In terms of usage, you'll find it almost entirely populated by professional people. In fact, for many years, LinkedIn wasn't much more than a glorified CV repository, where each user uploaded details of the various jobs they'd done over the year.
As a social network, there's also a "connection" element, allowing users to create links to their business contacts - sometimes even getting a bit competitive about the numbers involved.
The strange thing is that although LinkedIn is the most business-like of the three networks we're looking at here, it's probably the most difficult to exploit from a purely marketing point of view. It has changed over recent months, becoming more like Facebook with groups and status updates, but it's not really the kind of place people would go to check out their favourite real ale or chocolate biscuit. It's really about business to business communication, rather than business to customer.
LINKEDIN TIPS FOR BUSINESSES
Make a pitch
As a business marketing tool, LinkedIn is probably most suited to the SME community and if used well can be a good source of new business.
The first opportunity is actually making the connection itself. Typically you'll upload your email contacts list and LinkedIn will identify the people it knows and send them invitations to connect to you.
At that point you have a chance to override the default "Since you are a person I trust, I wanted to invite you to join my network on LinkedIn" message. If you add a note relevant to the contact, reminding them of the type of work you do and some recent success stories, you might pick up new business there and then.
Ask the right questions
Another great way to win business is through LinkedIn Answers, a facility which allows you to ask questions of your extended network of contacts.
The key here is to ask a question which invites contact from interested parties, something such as "We're developing a web-based landlord and tenant communication and management system.

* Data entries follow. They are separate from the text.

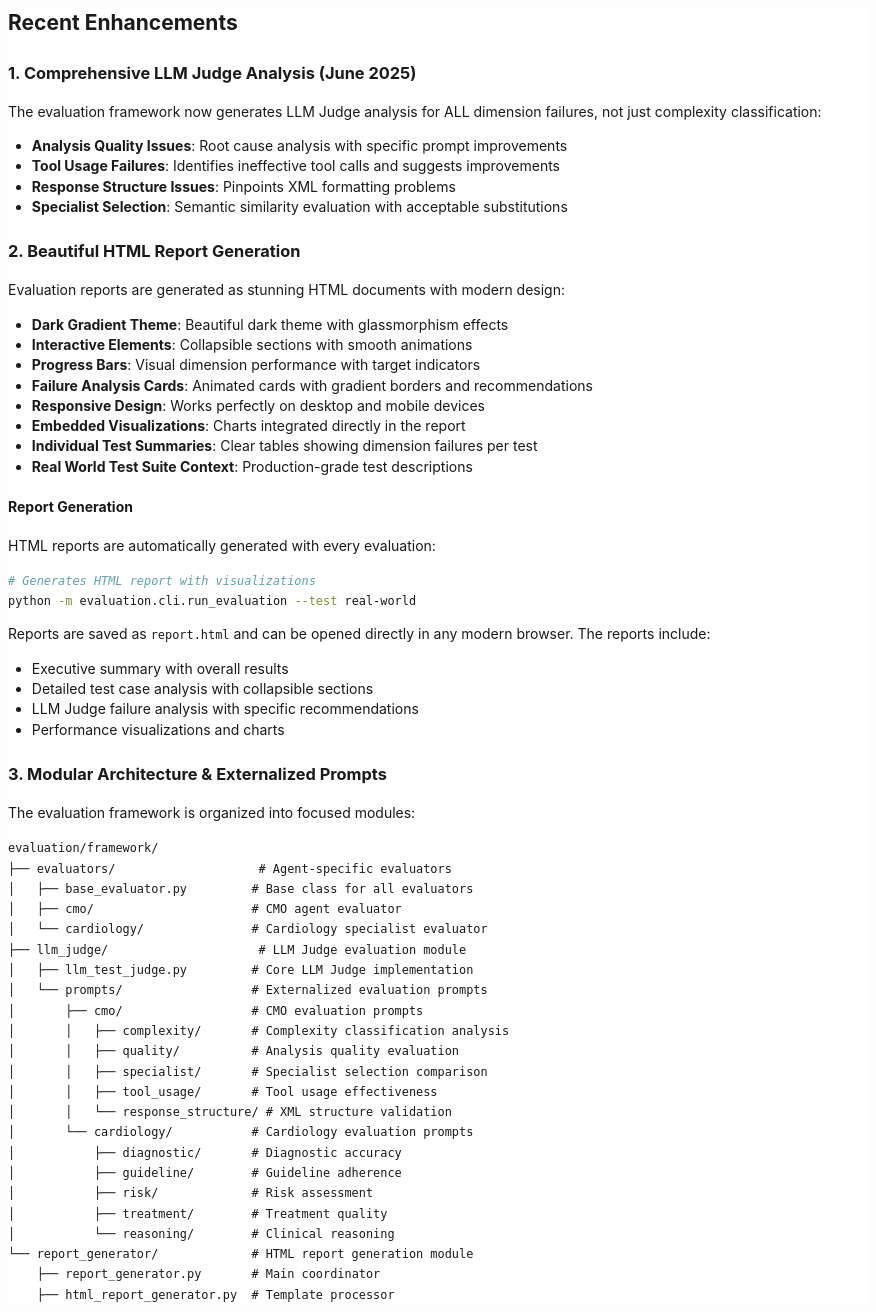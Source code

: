## Recent Enhancements

### 1. **Comprehensive LLM Judge Analysis** (June 2025)
The evaluation framework now generates LLM Judge analysis for ALL dimension failures, not just complexity classification:

- **Analysis Quality Issues**: Root cause analysis with specific prompt improvements
- **Tool Usage Failures**: Identifies ineffective tool calls and suggests improvements
- **Response Structure Issues**: Pinpoints XML formatting problems
- **Specialist Selection**: Semantic similarity evaluation with acceptable substitutions

### 2. **Beautiful HTML Report Generation**
Evaluation reports are generated as stunning HTML documents with modern design:

- **Dark Gradient Theme**: Beautiful dark theme with glassmorphism effects
- **Interactive Elements**: Collapsible sections with smooth animations  
- **Progress Bars**: Visual dimension performance with target indicators
- **Failure Analysis Cards**: Animated cards with gradient borders and recommendations
- **Responsive Design**: Works perfectly on desktop and mobile devices
- **Embedded Visualizations**: Charts integrated directly in the report
- **Individual Test Summaries**: Clear tables showing dimension failures per test
- **Real World Test Suite Context**: Production-grade test descriptions

#### Report Generation
HTML reports are automatically generated with every evaluation:
```bash
# Generates HTML report with visualizations
python -m evaluation.cli.run_evaluation --test real-world
```

Reports are saved as `report.html` and can be opened directly in any modern browser. The reports include:
- Executive summary with overall results
- Detailed test case analysis with collapsible sections
- LLM Judge failure analysis with specific recommendations
- Performance visualizations and charts

### 3. **Modular Architecture & Externalized Prompts**
The evaluation framework is organized into focused modules:

```
evaluation/framework/
├── evaluators/                    # Agent-specific evaluators
│   ├── base_evaluator.py         # Base class for all evaluators
│   ├── cmo/                      # CMO agent evaluator
│   └── cardiology/               # Cardiology specialist evaluator
├── llm_judge/                     # LLM Judge evaluation module
│   ├── llm_test_judge.py         # Core LLM Judge implementation
│   └── prompts/                  # Externalized evaluation prompts
│       ├── cmo/                  # CMO evaluation prompts
│       │   ├── complexity/       # Complexity classification analysis
│       │   ├── quality/          # Analysis quality evaluation  
│       │   ├── specialist/       # Specialist selection comparison
│       │   ├── tool_usage/       # Tool usage effectiveness
│       │   └── response_structure/ # XML structure validation
│       └── cardiology/           # Cardiology evaluation prompts
│           ├── diagnostic/       # Diagnostic accuracy
│           ├── guideline/        # Guideline adherence
│           ├── risk/             # Risk assessment
│           ├── treatment/        # Treatment quality
│           └── reasoning/        # Clinical reasoning
└── report_generator/             # HTML report generation module
    ├── report_generator.py       # Main coordinator
    ├── html_report_generator.py  # Template processor
```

Can anyone think of any features we might have missed?"
With a question like that, many of the people answering are likely to be potential sales targets, so at one stroke you've identified a sales prospect, put your new product on their radar, and opened a communications channel. Not bad for a 22 word message.
Keep your customers close
You can use LinkedIn to keep an eye on your customers, and whether they are cosying up to new suppliers.

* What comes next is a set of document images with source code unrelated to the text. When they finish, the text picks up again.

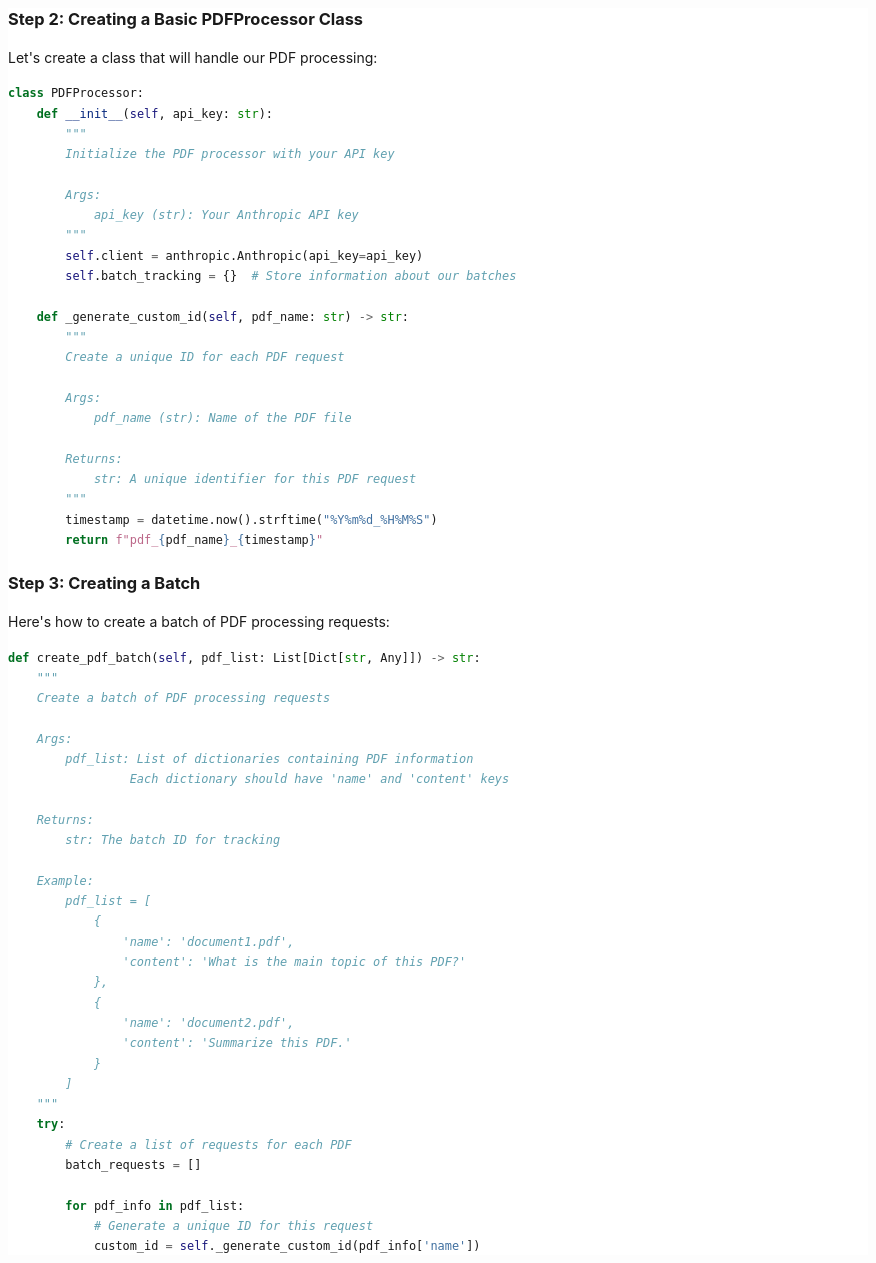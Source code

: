 ### Step 2: Creating a Basic PDFProcessor Class

Let's create a class that will handle our PDF processing:

```python
class PDFProcessor:
    def __init__(self, api_key: str):
        """
        Initialize the PDF processor with your API key
        
        Args:
            api_key (str): Your Anthropic API key
        """
        self.client = anthropic.Anthropic(api_key=api_key)
        self.batch_tracking = {}  # Store information about our batches
        
    def _generate_custom_id(self, pdf_name: str) -> str:
        """
        Create a unique ID for each PDF request
        
        Args:
            pdf_name (str): Name of the PDF file
            
        Returns:
            str: A unique identifier for this PDF request
        """
        timestamp = datetime.now().strftime("%Y%m%d_%H%M%S")
        return f"pdf_{pdf_name}_{timestamp}"
```

### Step 3: Creating a Batch

Here's how to create a batch of PDF processing requests:

```python
def create_pdf_batch(self, pdf_list: List[Dict[str, Any]]) -> str:
    """
    Create a batch of PDF processing requests
    
    Args:
        pdf_list: List of dictionaries containing PDF information
                 Each dictionary should have 'name' and 'content' keys
    
    Returns:
        str: The batch ID for tracking
    
    Example:
        pdf_list = [
            {
                'name': 'document1.pdf',
                'content': 'What is the main topic of this PDF?'
            },
            {
                'name': 'document2.pdf',
                'content': 'Summarize this PDF.'
            }
        ]
    """
    try:
        # Create a list of requests for each PDF
        batch_requests = []
        
        for pdf_info in pdf_list:
            # Generate a unique ID for this request
            custom_id = self._generate_custom_id(pdf_info['name'])
```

We know of an online agency that noticed its contacts at a key client were suddenly adding connections within other web companies. This rang alarm bells as it looked as though the client might be investigating alternative suppliers.

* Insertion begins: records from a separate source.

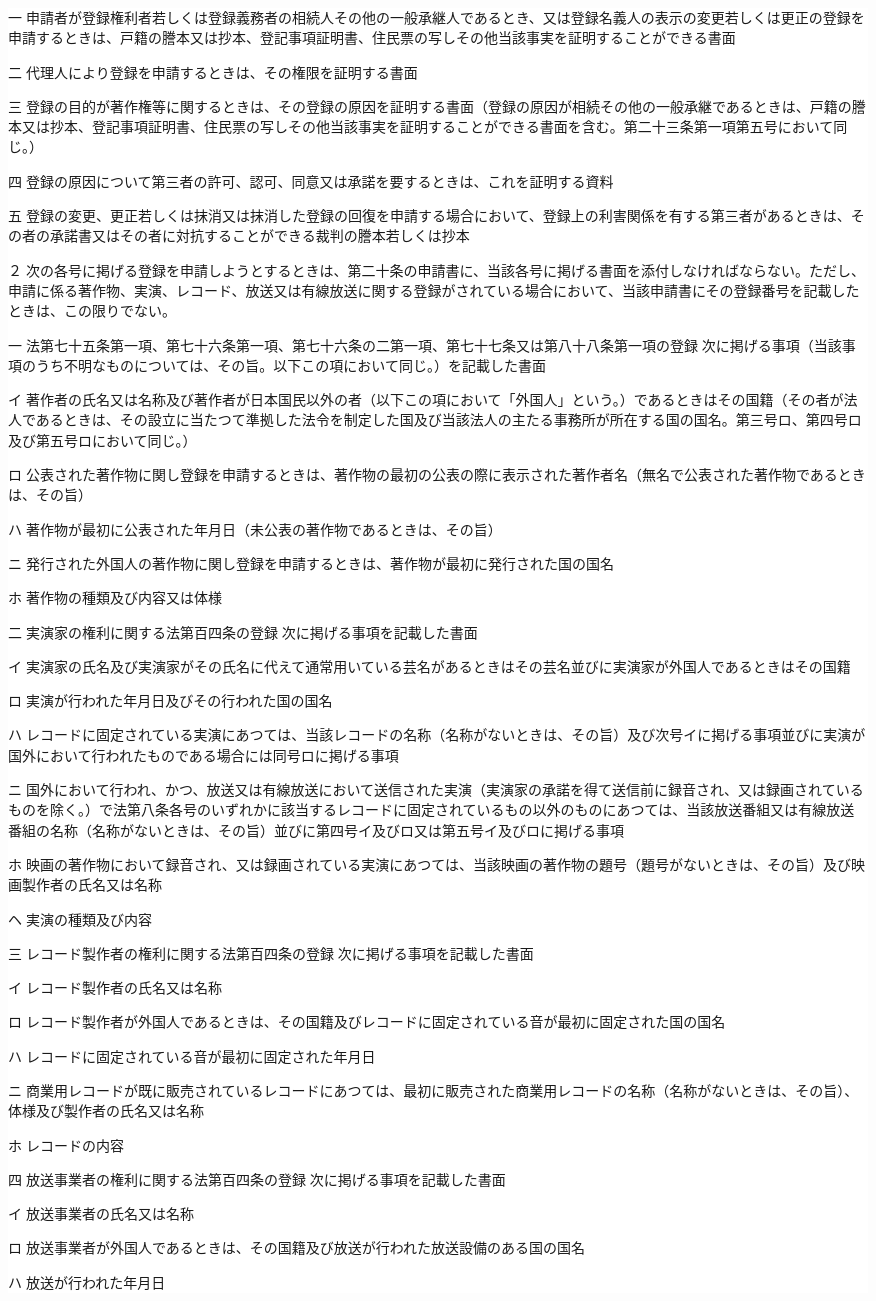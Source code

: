 一 申請者が登録権利者若しくは登録義務者の相続人その他の一般承継人であるとき、又は登録名義人の表示の変更若しくは更正の登録を申請するときは、戸籍の謄本又は抄本、登記事項証明書、住民票の写しその他当該事実を証明することができる書面

二 代理人により登録を申請するときは、その権限を証明する書面

三 登録の目的が著作権等に関するときは、その登録の原因を証明する書面（登録の原因が相続その他の一般承継であるときは、戸籍の謄本又は抄本、登記事項証明書、住民票の写しその他当該事実を証明することができる書面を含む。第二十三条第一項第五号において同じ。）

四 登録の原因について第三者の許可、認可、同意又は承諾を要するときは、これを証明する資料

五 登録の変更、更正若しくは抹消又は抹消した登録の回復を申請する場合において、登録上の利害関係を有する第三者があるときは、その者の承諾書又はその者に対抗することができる裁判の謄本若しくは抄本

２ 次の各号に掲げる登録を申請しようとするときは、第二十条の申請書に、当該各号に掲げる書面を添付しなければならない。ただし、申請に係る著作物、実演、レコード、放送又は有線放送に関する登録がされている場合において、当該申請書にその登録番号を記載したときは、この限りでない。

一 法第七十五条第一項、第七十六条第一項、第七十六条の二第一項、第七十七条又は第八十八条第一項の登録 次に掲げる事項（当該事項のうち不明なものについては、その旨。以下この項において同じ。）を記載した書面

イ 著作者の氏名又は名称及び著作者が日本国民以外の者（以下この項において「外国人」という。）であるときはその国籍（その者が法人であるときは、その設立に当たつて準拠した法令を制定した国及び当該法人の主たる事務所が所在する国の国名。第三号ロ、第四号ロ及び第五号ロにおいて同じ。）

ロ 公表された著作物に関し登録を申請するときは、著作物の最初の公表の際に表示された著作者名（無名で公表された著作物であるときは、その旨）

ハ 著作物が最初に公表された年月日（未公表の著作物であるときは、その旨）

ニ 発行された外国人の著作物に関し登録を申請するときは、著作物が最初に発行された国の国名

ホ 著作物の種類及び内容又は体様

二 実演家の権利に関する法第百四条の登録 次に掲げる事項を記載した書面

イ 実演家の氏名及び実演家がその氏名に代えて通常用いている芸名があるときはその芸名並びに実演家が外国人であるときはその国籍

ロ 実演が行われた年月日及びその行われた国の国名

ハ レコードに固定されている実演にあつては、当該レコードの名称（名称がないときは、その旨）及び次号イに掲げる事項並びに実演が国外において行われたものである場合には同号ロに掲げる事項

ニ 国外において行われ、かつ、放送又は有線放送において送信された実演（実演家の承諾を得て送信前に録音され、又は録画されているものを除く。）で法第八条各号のいずれかに該当するレコードに固定されているもの以外のものにあつては、当該放送番組又は有線放送番組の名称（名称がないときは、その旨）並びに第四号イ及びロ又は第五号イ及びロに掲げる事項

ホ 映画の著作物において録音され、又は録画されている実演にあつては、当該映画の著作物の題号（題号がないときは、その旨）及び映画製作者の氏名又は名称

ヘ 実演の種類及び内容

三 レコード製作者の権利に関する法第百四条の登録 次に掲げる事項を記載した書面

イ レコード製作者の氏名又は名称

ロ レコード製作者が外国人であるときは、その国籍及びレコードに固定されている音が最初に固定された国の国名

ハ レコードに固定されている音が最初に固定された年月日

ニ 商業用レコードが既に販売されているレコードにあつては、最初に販売された商業用レコードの名称（名称がないときは、その旨）、体様及び製作者の氏名又は名称

ホ レコードの内容

四 放送事業者の権利に関する法第百四条の登録 次に掲げる事項を記載した書面

イ 放送事業者の氏名又は名称

ロ 放送事業者が外国人であるときは、その国籍及び放送が行われた放送設備のある国の国名

ハ 放送が行われた年月日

In response the agency raised its game, offering a new highly-competitive, fixed-price deal, and managed to keep the client without the risks of a re-pitch.
Cheap market research
LinkedIn is also useful for competitor or market research, either by using the Answers facility, or within groups. You can even use the new status message facility. If you want to find the key players in mobile security you might set your status to "Researching mobile security solutions. Anyone got any good contacts?" This should open the door to some useful experts and providers.
Research job applicants
But let's not forget LinkedIn's heritage - user profiles still look very much like CVs. This makes the network very useful within the job marketplace, both for those seekers and hirers.